Records for the task:
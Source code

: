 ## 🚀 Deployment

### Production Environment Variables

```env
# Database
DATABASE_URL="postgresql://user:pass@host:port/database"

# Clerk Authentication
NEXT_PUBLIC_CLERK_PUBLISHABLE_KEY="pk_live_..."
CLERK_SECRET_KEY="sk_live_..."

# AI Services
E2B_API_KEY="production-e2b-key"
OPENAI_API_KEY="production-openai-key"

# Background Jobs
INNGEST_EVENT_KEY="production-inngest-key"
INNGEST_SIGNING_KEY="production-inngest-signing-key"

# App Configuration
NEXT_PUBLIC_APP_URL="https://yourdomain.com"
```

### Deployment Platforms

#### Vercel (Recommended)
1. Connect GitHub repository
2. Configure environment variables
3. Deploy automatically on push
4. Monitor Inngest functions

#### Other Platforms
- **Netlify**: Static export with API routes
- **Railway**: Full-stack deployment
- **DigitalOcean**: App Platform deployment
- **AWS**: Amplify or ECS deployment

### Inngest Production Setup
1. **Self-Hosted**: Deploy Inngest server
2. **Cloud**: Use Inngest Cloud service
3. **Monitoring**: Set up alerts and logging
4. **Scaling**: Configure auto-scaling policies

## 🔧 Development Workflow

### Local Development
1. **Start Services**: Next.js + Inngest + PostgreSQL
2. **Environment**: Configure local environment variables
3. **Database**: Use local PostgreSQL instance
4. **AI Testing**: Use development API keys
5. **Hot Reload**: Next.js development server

Exercise goal: Every line of the data above belongs in the answer, unchanged.

Answer to the problem:
Source code

: ## 🚀 Deployment

### Production Environment Variables

```env
# Database
DATABASE_URL="postgresql://user:pass@host:port/database"

# Clerk Authentication
NEXT_PUBLIC_CLERK_PUBLISHABLE_KEY="pk_live_..."
CLERK_SECRET_KEY="sk_live_..."

# AI Services
E2B_API_KEY="production-e2b-key"
OPENAI_API_KEY="production-openai-key"

# Background Jobs
INNGEST_EVENT_KEY="production-inngest-key"
INNGEST_SIGNING_KEY="production-inngest-signing-key"

# App Configuration
NEXT_PUBLIC_APP_URL="https://yourdomain.com"
```

### Deployment Platforms

#### Vercel (Recommended)
1. Connect GitHub repository
2. Configure environment variables
3. Deploy automatically on push
4. Monitor Inngest functions

#### Other Platforms
- **Netlify**: Static export with API routes
- **Railway**: Full-stack deployment
- **DigitalOcean**: App Platform deployment
- **AWS**: Amplify or ECS deployment

### Inngest Production Setup
1. **Self-Hosted**: Deploy Inngest server
2. **Cloud**: Use Inngest Cloud service
3. **Monitoring**: Set up alerts and logging
4. **Scaling**: Configure auto-scaling policies

## 🔧 Development Workflow

### Local Development
1. **Start Services**: Next.js + Inngest + PostgreSQL
2. **Environment**: Configure local environment variables
3. **Database**: Use local PostgreSQL instance
4. **AI Testing**: Use development API keys
5. **Hot Reload**: Next.js development server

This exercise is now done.